When Should you Take the LSAT?

  • /Reviewed by: Matt Riley
  • BPPdave-lsat-blog-studyinglsat
    When should you take the LSAT?
    There’s this great film from the 1960’s called The Agony and the Ecstasy concerning the painting of the Sistine Chapel by Michelangelo (artist, not turtle). In it, Michelangelo spends years and years painting the chapel, detailing fresco after fresco- such a long time, in fact, that the Pope himself asks him repeatedly “When will you make an end, Michelangelo?”

    Michelangelo invariably responds with the seemingly axiomatic “When I am finished.”

    Now, none of that in any way pertains to the LSAT, law school, or even anything in your life in general, but it is a good movie, and that line is pretty badass, when you think about it.

    But, to bring it back home to your plight, if you were to ask me “When should I take the LSAT?” my answer would echo that of Michelangelo’s:

    “When you are ready.”

    There’s no easy LSAT. Anyone who tells you that one administration is significantly easier than another probably has something foul leaking out of their ears. The one weird LSAT is February, but it’s only weird because you don’t get any information besides your score when scores are released- no curve information, none of the questions or answers, and certainly not your answer sheet.

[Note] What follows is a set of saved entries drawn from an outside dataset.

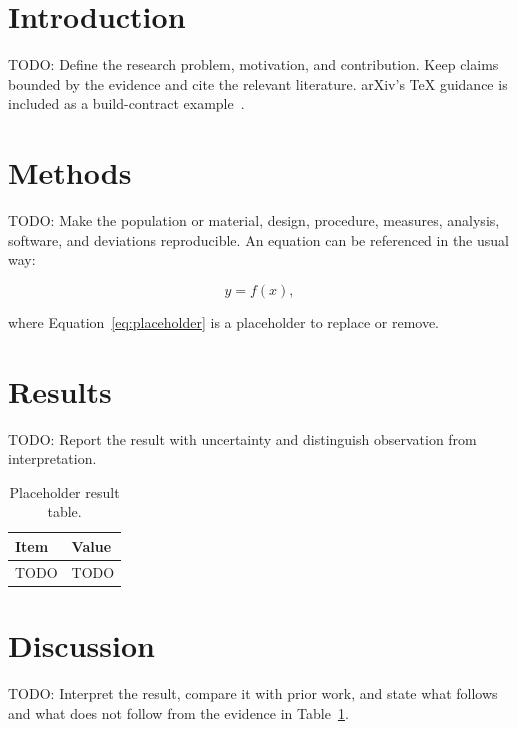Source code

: \section{Introduction}

TODO: Define the research problem, motivation, and contribution. Keep claims
bounded by the evidence and cite the relevant literature. arXiv's TeX guidance
is included as a build-contract example~\citep{arxiv-submit-tex}.


\section{Methods}

TODO: Make the population or material, design, procedure, measures, analysis,
software, and deviations reproducible. An equation can be referenced in the
usual way:

\begin{equation}
  y = f(x),
  \label{eq:placeholder}
\end{equation}

where Equation~\eqref{eq:placeholder} is a placeholder to replace or remove.

\section{Results}

TODO: Report the result with uncertainty and distinguish observation from
interpretation.

\begin{table}[htbp]
  \centering
  \caption{Placeholder result table.}
  \label{tab:placeholder}
  \begin{tabular}{@{}ll@{}}
    \toprule
    Item & Value \\
    \midrule
    TODO & TODO \\
    \bottomrule
  \end{tabular}
\end{table}

\section{Discussion}

TODO: Interpret the result, compare it with prior work, and state what follows
and what does not follow from the evidence in Table~\ref{tab:placeholder}.

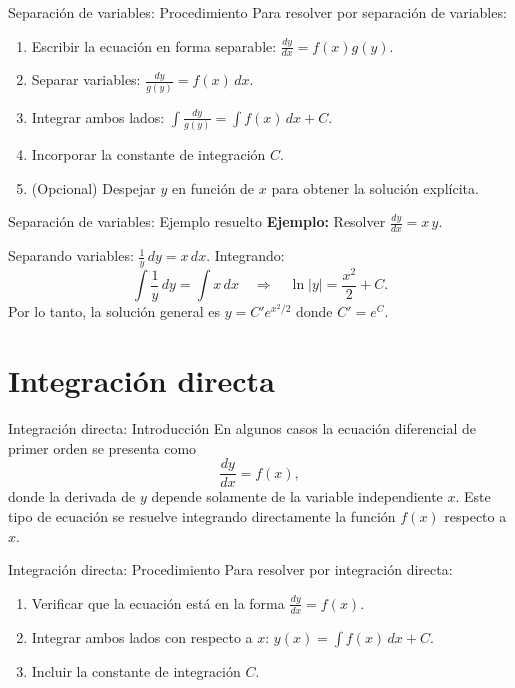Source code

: \documentclass{beamer}
\begin{document}
\begin{frame}{Separación de variables: Procedimiento}
Para resolver por separación de variables:
\begin{enumerate}
  \item Escribir la ecuación en forma separable: $\displaystyle \frac{dy}{dx} = f(x) g(y)$.
  \item Separar variables: $\displaystyle \frac{dy}{g(y)} = f(x)\,dx$.
  \item Integrar ambos lados: $\displaystyle \int \frac{dy}{g(y)} = \int f(x)\,dx + C$.
  \item Incorporar la constante de integración $C$.
  \item (Opcional) Despejar $y$ en función de $x$ para obtener la solución explícita.
\end{enumerate}
\end{frame}

\begin{frame}{Separación de variables: Ejemplo resuelto}
\textbf{Ejemplo:} Resolver $\displaystyle\frac{dy}{dx} = x\,y$.

Separando variables: $\displaystyle \frac{1}{y}\,dy = x\,dx$. Integrando:
\[
\int \frac{1}{y}\,dy = \int x\,dx \quad\Longrightarrow\quad \ln|y| = \frac{x^2}{2} + C.
\]
Por lo tanto, la solución general es $y = C' e^{x^2/2}$ donde $C' = e^C$.
\end{frame}

\section*{Integración directa}
\begin{frame}{Integración directa: Introducción}
En algunos casos la ecuación diferencial de primer orden se presenta como
\[
\frac{dy}{dx} = f(x),
\]
donde la derivada de $y$ depende solamente de la variable independiente $x$. Este tipo de ecuación se resuelve integrando directamente la función $f(x)$ respecto a $x$.
\end{frame}

\begin{frame}{Integración directa: Procedimiento}
Para resolver por integración directa:
\begin{enumerate}
  \item Verificar que la ecuación está en la forma $\displaystyle \frac{dy}{dx} = f(x)$.
  \item Integrar ambos lados con respecto a $x$: $y(x) = \displaystyle \int f(x)\,dx + C$.
  \item Incluir la constante de integración $C$.
\end{enumerate}
\end{frame}
\end{document}
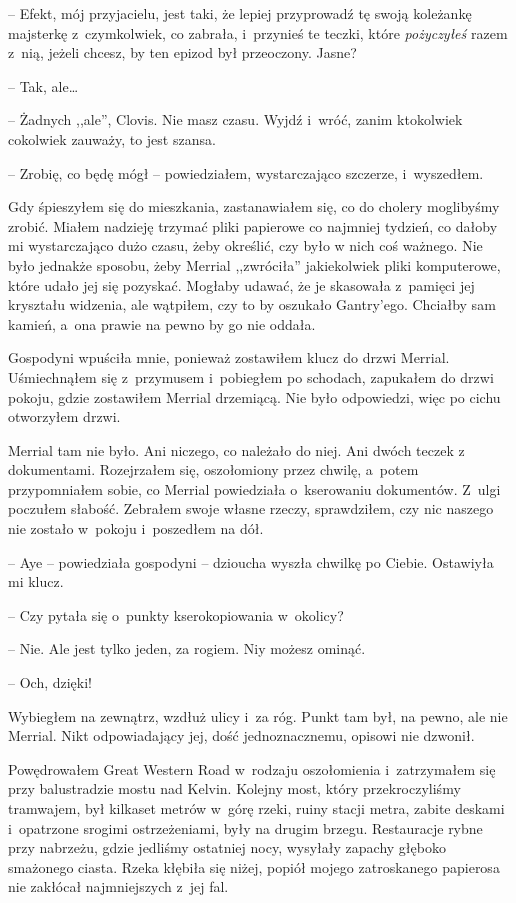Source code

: \documentclass[oneside,polish,11pt,sfheadings]{mwbk}
\begin{document}
-- Efekt, mój przyjacielu, jest taki, że
lepiej przyprowadź tę swoją koleżankę majsterkę z~czymkolwiek, co
zabrała, i~przynieś te teczki, które \textit{pożyczyłeś} razem z~nią,
jeżeli chcesz, by ten epizod był przeoczony. Jasne?

-- Tak, ale\ldots

-- Żadnych ,,ale'', Clovis. Nie masz czasu. Wyjdź i~wróć, zanim
ktokolwiek cokolwiek zauważy, to jest szansa.

-- Zrobię, co będę mógł -- powiedziałem, wystarczająco szczerze, i~wyszedłem.

Gdy śpieszyłem się do mieszkania, zastanawiałem się, co do cholery
moglibyśmy zrobić. Miałem nadzieję trzymać pliki papierowe co najmniej
tydzień, co dałoby mi wystarczająco dużo czasu, żeby określić, czy było
w nich coś ważnego. Nie było jednakże sposobu, żeby Merrial ,,zwróciła''
jakiekolwiek pliki komputerowe, które udało jej się pozyskać. Mogłaby
udawać, że je skasowała z~pamięci jej kryształu widzenia, ale wątpiłem,
czy to by oszukało Gantry'ego. Chciałby sam kamień, a~ona prawie na
pewno by go nie oddała.

Gospodyni wpuściła mnie, ponieważ zostawiłem klucz do drzwi Merrial.
Uśmiechnąłem się z~przymusem i~pobiegłem po schodach, zapukałem do drzwi
pokoju, gdzie zostawiłem Merrial drzemiącą. Nie było odpowiedzi, więc po
cichu otworzyłem drzwi.

Merrial tam nie było. Ani niczego, co należało do niej. Ani dwóch teczek
z dokumentami. Rozejrzałem się, oszołomiony przez chwilę, a~potem
przypomniałem sobie, co Merrial powiedziała o~kserowaniu dokumentów. Z~ulgi poczułem słabość. Zebrałem swoje własne rzeczy, sprawdziłem, czy
nic naszego nie zostało w~pokoju i~poszedłem na dół.

-- Aye -- powiedziała gospodyni -- dzioucha wyszła chwilkę po Ciebie.
Ostawiyła mi klucz.

-- Czy pytała się o~punkty kserokopiowania w~okolicy?

-- Nie. Ale jest tylko jeden, za rogiem. Niy możesz ominąć.

-- Och, dzięki!

Wybiegłem na zewnątrz, wzdłuż ulicy i~za róg. Punkt tam był, na pewno,
ale nie Merrial. Nikt odpowiadający jej, dość jednoznacznemu, opisowi
nie dzwonił.

Powędrowałem Great Western Road w~rodzaju oszołomienia i~zatrzymałem się
przy balustradzie mostu nad Kelvin. Kolejny most, który przekroczyliśmy
tramwajem, był kilkaset metrów w~górę rzeki, ruiny stacji metra, zabite
deskami i~opatrzone srogimi ostrzeżeniami, były na drugim brzegu.
Restauracje rybne przy nabrzeżu, gdzie jedliśmy ostatniej nocy, wysyłały
zapachy głęboko smażonego ciasta. Rzeka kłębiła się niżej, popiół mojego
zatroskanego papierosa nie zakłócał najmniejszych z~jej fal.
\end{document}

    But the actual February LSAT is no different from the June, October, or December LSATs. You’re still going to have at least two sections of logical reasoning and at least one reading comprehension section. You’re still going to have to argue on some silly topic in the writing sample, and you’re still going to have to relearn cursive and nearly cripple your hand writing the “I am taking the LSAT to go to law school” statement.

    If you can accept, as I know you can, that no LSAT is any easier than another, then you should start to think of it in a different context: when will you have an easier time on the LSAT?

    The best time to take the LSAT is when you have the most time to study in preparation for it. Most people seem to understand this (it’s why the October administration is the biggest) but it’s one thing to say “hey, I’ll have an entire summer to study before my senior year” and another to really internalize it. The LSAT is almost entirely a test of your ability to work and study, not an intelligence test. Whenever you feel you can put in two to three months of fairly intensive study is when you should take it.

    Unless your major has a significant logic component, pretty much any time during your college career can be a decent time to take the LSAT. You’re probably not going to learn much of anything during college that will help you on the LSAT, so if you’re planning on going to law school, it’s not necessarily a bad idea to take the LSAT when you’re a freshman or a sophomore. Odds are, in your first two years of college, you’re not taking a really intensive class load, and you’re mostly working on general education requirements. So don’t get locked into the idea that you have to take it during your last two years of college. Just because most people do it doesn’t mean you have to, or even that it’s a great idea.

    So, really assess when you think you’ll have a good amount of time. If it’s the summer before your sophomore year, then take it then. If it’s that random fall quarter when you only have two classes, then take it for that December. Just keep in mind that it’s the amount and quality of your studying that determines your LSAT score. If you study effectively, you should be able to, in the words of a great man, crush the LSAT, see it driven before you, and hear the lamentations of its women.